Stored data
########################################
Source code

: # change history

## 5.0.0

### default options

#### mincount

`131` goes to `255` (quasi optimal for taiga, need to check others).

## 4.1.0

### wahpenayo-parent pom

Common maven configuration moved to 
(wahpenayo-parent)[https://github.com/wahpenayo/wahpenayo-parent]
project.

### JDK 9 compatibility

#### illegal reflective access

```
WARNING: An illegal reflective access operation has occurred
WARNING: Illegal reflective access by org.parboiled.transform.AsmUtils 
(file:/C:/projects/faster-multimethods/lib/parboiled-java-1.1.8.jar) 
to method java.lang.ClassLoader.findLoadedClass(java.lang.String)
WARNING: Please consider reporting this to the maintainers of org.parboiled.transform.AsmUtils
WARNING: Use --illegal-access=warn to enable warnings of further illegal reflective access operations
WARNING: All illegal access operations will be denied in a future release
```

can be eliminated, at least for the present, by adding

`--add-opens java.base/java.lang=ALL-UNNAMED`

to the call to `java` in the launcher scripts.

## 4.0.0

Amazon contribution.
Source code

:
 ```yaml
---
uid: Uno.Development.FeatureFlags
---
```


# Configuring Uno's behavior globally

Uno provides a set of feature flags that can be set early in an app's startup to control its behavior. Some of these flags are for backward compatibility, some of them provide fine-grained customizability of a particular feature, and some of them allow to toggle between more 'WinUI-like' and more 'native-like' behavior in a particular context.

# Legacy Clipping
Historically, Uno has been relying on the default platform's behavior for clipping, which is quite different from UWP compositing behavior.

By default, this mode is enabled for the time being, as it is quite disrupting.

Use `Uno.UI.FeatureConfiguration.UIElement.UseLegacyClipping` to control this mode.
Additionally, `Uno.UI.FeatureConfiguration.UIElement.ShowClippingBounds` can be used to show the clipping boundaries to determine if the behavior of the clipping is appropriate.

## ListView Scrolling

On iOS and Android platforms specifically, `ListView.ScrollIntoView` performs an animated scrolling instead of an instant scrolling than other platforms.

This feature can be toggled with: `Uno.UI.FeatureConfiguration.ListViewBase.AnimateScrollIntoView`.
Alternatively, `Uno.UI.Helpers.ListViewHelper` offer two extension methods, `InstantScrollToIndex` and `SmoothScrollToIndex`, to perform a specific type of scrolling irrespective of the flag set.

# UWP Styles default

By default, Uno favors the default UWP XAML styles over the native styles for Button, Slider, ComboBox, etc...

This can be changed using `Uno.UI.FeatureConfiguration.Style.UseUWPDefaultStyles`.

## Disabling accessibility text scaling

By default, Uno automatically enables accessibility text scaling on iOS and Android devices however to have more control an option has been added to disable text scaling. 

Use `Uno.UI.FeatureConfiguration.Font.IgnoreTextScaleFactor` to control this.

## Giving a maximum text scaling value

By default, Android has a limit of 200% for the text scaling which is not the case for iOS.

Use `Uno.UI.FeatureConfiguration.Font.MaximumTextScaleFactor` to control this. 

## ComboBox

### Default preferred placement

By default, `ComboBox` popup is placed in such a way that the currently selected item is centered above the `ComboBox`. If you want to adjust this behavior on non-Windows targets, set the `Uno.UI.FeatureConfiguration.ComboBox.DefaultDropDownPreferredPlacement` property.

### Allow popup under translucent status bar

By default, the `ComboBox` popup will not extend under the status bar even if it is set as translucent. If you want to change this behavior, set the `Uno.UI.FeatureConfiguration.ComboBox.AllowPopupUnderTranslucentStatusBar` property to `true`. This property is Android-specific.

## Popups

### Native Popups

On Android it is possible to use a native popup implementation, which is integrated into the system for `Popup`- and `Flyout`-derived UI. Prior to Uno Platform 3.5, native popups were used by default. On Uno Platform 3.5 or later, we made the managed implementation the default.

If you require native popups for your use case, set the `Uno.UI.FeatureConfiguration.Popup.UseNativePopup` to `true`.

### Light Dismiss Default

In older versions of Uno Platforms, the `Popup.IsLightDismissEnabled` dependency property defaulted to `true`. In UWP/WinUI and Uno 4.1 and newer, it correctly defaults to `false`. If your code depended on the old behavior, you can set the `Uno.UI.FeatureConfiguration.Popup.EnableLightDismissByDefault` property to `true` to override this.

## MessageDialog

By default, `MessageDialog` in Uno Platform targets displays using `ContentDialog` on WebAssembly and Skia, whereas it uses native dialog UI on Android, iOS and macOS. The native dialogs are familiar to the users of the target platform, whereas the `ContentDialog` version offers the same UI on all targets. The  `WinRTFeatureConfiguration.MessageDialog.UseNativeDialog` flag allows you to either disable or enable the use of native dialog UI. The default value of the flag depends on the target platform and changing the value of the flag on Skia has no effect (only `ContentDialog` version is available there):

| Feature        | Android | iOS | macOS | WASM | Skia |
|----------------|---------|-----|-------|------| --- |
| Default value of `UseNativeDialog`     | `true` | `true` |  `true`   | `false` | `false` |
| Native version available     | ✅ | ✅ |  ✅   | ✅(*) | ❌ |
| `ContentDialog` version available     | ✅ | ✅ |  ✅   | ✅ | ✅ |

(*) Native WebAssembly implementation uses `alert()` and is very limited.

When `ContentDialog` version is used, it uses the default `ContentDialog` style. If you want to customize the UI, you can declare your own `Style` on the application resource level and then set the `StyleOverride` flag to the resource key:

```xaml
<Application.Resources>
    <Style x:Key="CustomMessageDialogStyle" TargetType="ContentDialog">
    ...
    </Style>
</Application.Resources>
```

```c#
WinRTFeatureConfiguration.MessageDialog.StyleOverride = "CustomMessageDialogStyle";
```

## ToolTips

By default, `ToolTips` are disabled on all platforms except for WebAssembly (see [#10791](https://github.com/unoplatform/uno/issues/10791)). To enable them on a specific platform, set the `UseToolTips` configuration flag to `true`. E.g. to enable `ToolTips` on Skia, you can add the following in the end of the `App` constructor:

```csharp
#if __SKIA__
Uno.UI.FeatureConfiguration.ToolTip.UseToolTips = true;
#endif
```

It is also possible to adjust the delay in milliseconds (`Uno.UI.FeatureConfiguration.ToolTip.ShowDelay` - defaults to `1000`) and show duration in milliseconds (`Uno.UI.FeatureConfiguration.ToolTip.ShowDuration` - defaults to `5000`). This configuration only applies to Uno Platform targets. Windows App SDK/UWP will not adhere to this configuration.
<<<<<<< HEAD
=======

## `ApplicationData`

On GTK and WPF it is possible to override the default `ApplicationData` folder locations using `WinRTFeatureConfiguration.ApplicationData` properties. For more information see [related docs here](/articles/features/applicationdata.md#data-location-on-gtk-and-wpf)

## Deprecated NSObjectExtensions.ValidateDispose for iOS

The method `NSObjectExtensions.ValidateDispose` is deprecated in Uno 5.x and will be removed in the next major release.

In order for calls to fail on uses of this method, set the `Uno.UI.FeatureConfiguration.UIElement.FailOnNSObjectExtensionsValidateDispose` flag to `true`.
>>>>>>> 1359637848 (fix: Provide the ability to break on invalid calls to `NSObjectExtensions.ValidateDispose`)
########################################
§ Task details: The lines above, from the start of the records through the one containing "By default, this", are to be printed exactly, and nothing else is to be included.

§ Task answer:
Source code

: # change history

## 5.0.0

### default options

#### mincount

`131` goes to `255` (quasi optimal for taiga, need to check others).

## 4.1.0

### wahpenayo-parent pom

Common maven configuration moved to 
(wahpenayo-parent)[https://github.com/wahpenayo/wahpenayo-parent]
project.

### JDK 9 compatibility

#### illegal reflective access

```
WARNING: An illegal reflective access operation has occurred
WARNING: Illegal reflective access by org.parboiled.transform.AsmUtils 
(file:/C:/projects/faster-multimethods/lib/parboiled-java-1.1.8.jar) 
to method java.lang.ClassLoader.findLoadedClass(java.lang.String)
WARNING: Please consider reporting this to the maintainers of org.parboiled.transform.AsmUtils
WARNING: Use --illegal-access=warn to enable warnings of further illegal reflective access operations
WARNING: All illegal access operations will be denied in a future release
```

can be eliminated, at least for the present, by adding

`--add-opens java.base/java.lang=ALL-UNNAMED`

to the call to `java` in the launcher scripts.

## 4.0.0

Amazon contribution.
Source code

:
 ```yaml
---
uid: Uno.Development.FeatureFlags
---
```


# Configuring Uno's behavior globally

Uno provides a set of feature flags that can be set early in an app's startup to control its behavior. Some of these flags are for backward compatibility, some of them provide fine-grained customizability of a particular feature, and some of them allow to toggle between more 'WinUI-like' and more 'native-like' behavior in a particular context.

# Legacy Clipping
Historically, Uno has been relying on the default platform's behavior for clipping, which is quite different from UWP compositing behavior.

By default, this mode is enabled for the time being, as it is quite disrupting.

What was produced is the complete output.